Count every line below that holds "verschil". The answer is the number alone.

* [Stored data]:
-*-

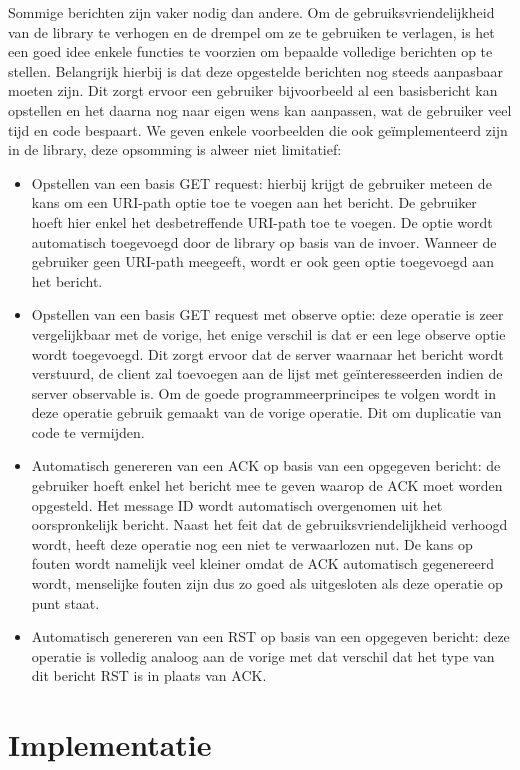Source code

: Sommige berichten zijn vaker nodig dan andere. Om de gebruiksvriendelijkheid van de library te verhogen en de drempel om ze te gebruiken te verlagen, is het een goed idee enkele functies te voorzien om bepaalde volledige berichten op te stellen. Belangrijk hierbij is dat deze opgestelde berichten nog steeds aanpasbaar moeten zijn. Dit zorgt ervoor een gebruiker bijvoorbeeld al een basisbericht kan opstellen en het daarna nog naar eigen wens kan aanpassen, wat de gebruiker veel tijd en code bespaart. We geven enkele voorbeelden die ook ge\"{i}mplementeerd zijn in de library, deze opsomming is alweer niet limitatief:
\begin{itemize}
\item Opstellen van een basis GET request: hierbij krijgt de gebruiker meteen de kans om een URI-path optie toe te voegen aan het bericht. De gebruiker hoeft hier enkel het desbetreffende URI-path toe te voegen. De optie wordt automatisch toegevoegd door de library op basis van de invoer. Wanneer de gebruiker geen URI-path meegeeft, wordt er ook geen optie toegevoegd aan het bericht.
\item Opstellen van een basis GET request met observe optie: deze operatie is zeer vergelijkbaar met de vorige, het enige verschil is dat er een lege observe optie wordt toegevoegd. Dit zorgt ervoor dat de server waarnaar het bericht wordt verstuurd, de client zal toevoegen aan de lijst met ge\"{i}nteresseerden indien de server observable is. Om de goede programmeerprincipes te volgen wordt in deze operatie gebruik gemaakt van de vorige operatie. Dit om duplicatie van code te vermijden.
\item Automatisch genereren van een ACK op basis van een opgegeven bericht: de gebruiker hoeft enkel het bericht mee te geven waarop de ACK moet worden opgesteld. Het message ID wordt automatisch overgenomen uit het oorspronkelijk bericht. Naast het feit dat de gebruiksvriendelijkheid verhoogd wordt, heeft deze operatie nog een niet te verwaarlozen nut. De kans op fouten wordt namelijk veel kleiner omdat de ACK automatisch gegenereerd wordt, menselijke fouten zijn dus zo goed als uitgesloten als deze operatie op punt staat.
\item Automatisch genereren van een RST op basis van een opgegeven bericht: deze operatie is volledig analoog aan de vorige met dat verschil dat het type van dit bericht RST is in plaats van ACK.
\end{itemize}

\section{Implementatie}

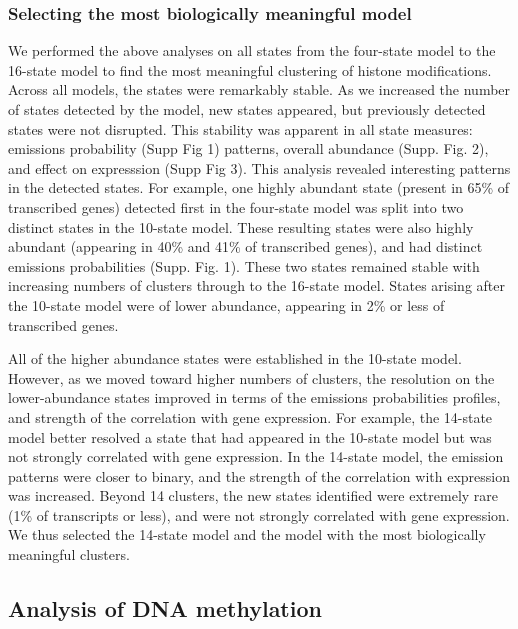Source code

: \documentclass[10pt,letterpaper]{article}
\begin{document}
\color{lightgray}

\hypertarget{selecting-the-most-biologically-meaningful-model}{%
\subsubsection{Selecting the most biologically meaningful
model}\label{selecting-the-most-biologically-meaningful-model}}

We performed the above analyses on all states from the four-state model
to the 16-state model to find the most meaningful clustering of histone
modifications. Across all models, the states were remarkably stable. As
we increased the number of states detected by the model, new states
appeared, but previously detected states were not disrupted. This
stability was apparent in all state measures: emissions probability
(Supp Fig 1) patterns, overall abundance (Supp. Fig. 2), and effect on
expresssion (Supp Fig 3). This analysis revealed interesting patterns in
the detected states. For example, one highly abundant state (present in
65\% of transcribed genes) detected first in the four-state model was
split into two distinct states in the 10-state model. These resulting
states were also highly abundant (appearing in 40\% and 41\% of
transcribed genes), and had distinct emissions probabilities (Supp. Fig.
1). These two states remained stable with increasing numbers of clusters
through to the 16-state model. States arising after the 10-state model
were of lower abundance, appearing in 2\% or less of transcribed genes.

All of the higher abundance states were established in the 10-state
model. However, as we moved toward higher numbers of clusters, the
resolution on the lower-abundance states improved in terms of the
emissions probabilities profiles, and strength of the correlation with
gene expression. For example, the 14-state model better resolved a state
that had appeared in the 10-state model but was not strongly correlated
with gene expression. In the 14-state model, the emission patterns were
closer to binary, and the strength of the correlation with expression
was increased. Beyond 14 clusters, the new states identified were
extremely rare (1\% of transcripts or less), and were not strongly
correlated with gene expression. We thus selected the 14-state model and
the model with the most biologically meaningful clusters. \color{black}

\hypertarget{analysis-of-dna-methylation}{%
\subsection{Analysis of DNA
methylation}\label{analysis-of-dna-methylation}}
\end{document}
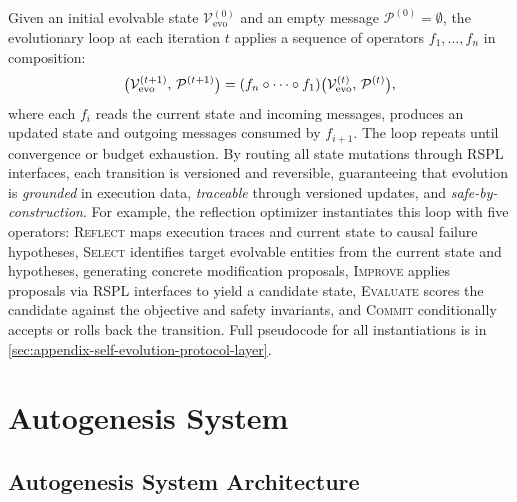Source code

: \documentclass{article}
\theoremstyle{plain}
\theoremstyle{definition}
\theoremstyle{remark}
\begin{document}
Given an initial evolvable state $\mathcal{V}_{\text{evo}}^{(0)}$ and an empty message $\mathcal{P}^{(0)} = \emptyset$, the evolutionary loop at each iteration $t$ applies a sequence of operators $f_1, \ldots, f_n$ in composition:
\begin{equation}
\footnotesize
\bigl(\mathcal{V}_{\text{evo}}^{(t+1)},\, \mathcal{P}^{(t+1)}\bigr) = (f_n \circ \cdots \circ f_1)\bigl(\mathcal{V}_{\text{evo}}^{(t)},\, \mathcal{P}^{(t)}\bigr),
\end{equation}
where each $f_i$ reads the current state and incoming messages, produces an updated state and outgoing messages consumed by $f_{i+1}$. The loop repeats until convergence or budget exhaustion. By routing all state mutations through RSPL interfaces, each transition is versioned and reversible, guaranteeing that evolution is \emph{grounded} in execution data, \emph{traceable} through versioned updates, and \emph{safe-by-construction}. For example, the reflection optimizer instantiates this loop with five operators: \textsc{Reflect} maps execution traces and current state to causal failure hypotheses, \textsc{Select} identifies target evolvable entities from the current state and hypotheses, generating concrete modification proposals, \textsc{Improve} applies proposals via RSPL interfaces to yield a candidate state, \textsc{Evaluate} scores the candidate against the objective and safety invariants, and \textsc{Commit} conditionally accepts or rolls back the transition. Full pseudocode for all instantiations is in \cref{sec:appendix-self-evolution-protocol-layer}.

\vspace{-0.2cm}
\section{Autogenesis System}
\label{sec:system}

\vspace{-0.2cm}
\subsection{Autogenesis System Architecture}
\vspace{-0.2cm}
\end{document}
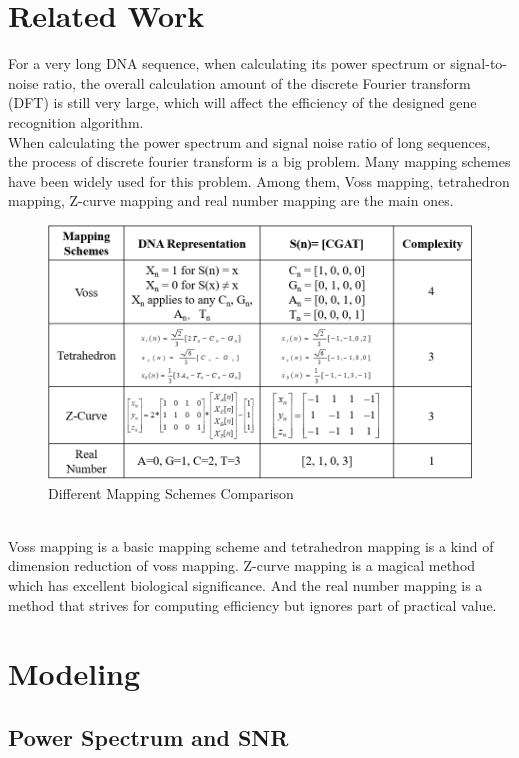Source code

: \documentclass[conference]{IEEEtran}
\begin{document}
\section{Related Work}
For a very long DNA sequence, when calculating its power spectrum or signal-to-noise ratio, the overall calculation amount of the discrete Fourier transform (DFT) is still very large, which will affect the efficiency of the designed gene recognition algorithm.
~\\ \indent When calculating the power spectrum and signal noise ratio of long sequences, the process of discrete fourier transform is a big problem. Many mapping schemes have been widely used for this problem. Among them, Voss mapping, tetrahedron mapping, Z-curve mapping and real number mapping are the main ones.
\begin{figure}[htbp]
    \centering
    \includegraphics[width=\linewidth]{diff_mapping.png}
    \caption{Different Mapping Schemes Comparison}
    \label{fig1}
\end{figure}
~\\ \indent Voss mapping is a basic mapping scheme and tetrahedron mapping is a kind of dimension reduction of voss mapping. Z-curve mapping is a magical method which has excellent biological significance. And the real number mapping is a method that strives for computing efficiency but ignores part of practical value.

\section{Modeling}
\subsection{Power Spectrum and SNR}
\end{document}
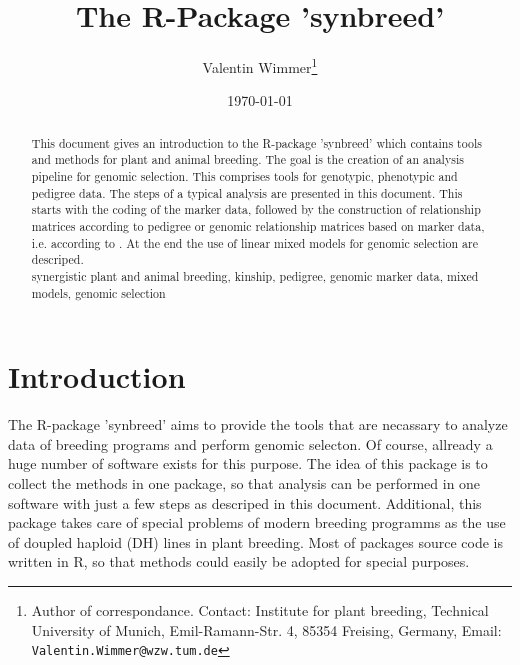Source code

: \documentclass[a4paper,11pt]{article}
\title{The R-Package 'synbreed'}
\author{
Valentin Wimmer\thanks{Author of correspondance. Contact: Institute for plant breeding, Technical University of Munich, Emil-Ramann-Str. 4,
	85354 Freising, Germany, Email: \texttt{Valentin.Wimmer@wzw.tum.de}}\\
} \date{\today}
\begin{document}






\maketitle


\begin{abstract}
  \noindent This document gives an introduction to the R-package
  'synbreed' which contains tools and methods for plant and animal breeding. The goal is the creation of an analysis pipeline for genomic selection. This comprises tools
  for genotypic, phenotypic and pedigree data. The steps of a typical analysis are presented in this document. This starts with the coding of the marker data, followed by the construction of relationship matrices according
  to pedigree or genomic relationship matrices based on marker data, i.e. according to \citet{vanRaden2008}. At the end the use of linear mixed models for genomic selection are descriped. \\

   synergistic plant and animal breeding, kinship, pedigree, genomic marker data, mixed models, genomic selection
  

  
\end{abstract}


\section{Introduction}\label{sec:Introduction}

The R-package 'synbreed' aims to provide the tools that are necassary to analyze data of breeding programs and perform genomic selecton. Of course, allready
a huge number of software exists for this purpose. The idea of this package is to collect the methods in one package, so that analysis can be performed in one software with just a few steps as descriped in this document. 
Additional, this package takes care of special problems of modern breeding programms as the use of doupled haploid (DH) lines in plant breeding.  Most of packages source code is written in R, so that methods could 
easily be adopted for special purposes.
\end{document}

-*-

* [Worked solution]: 2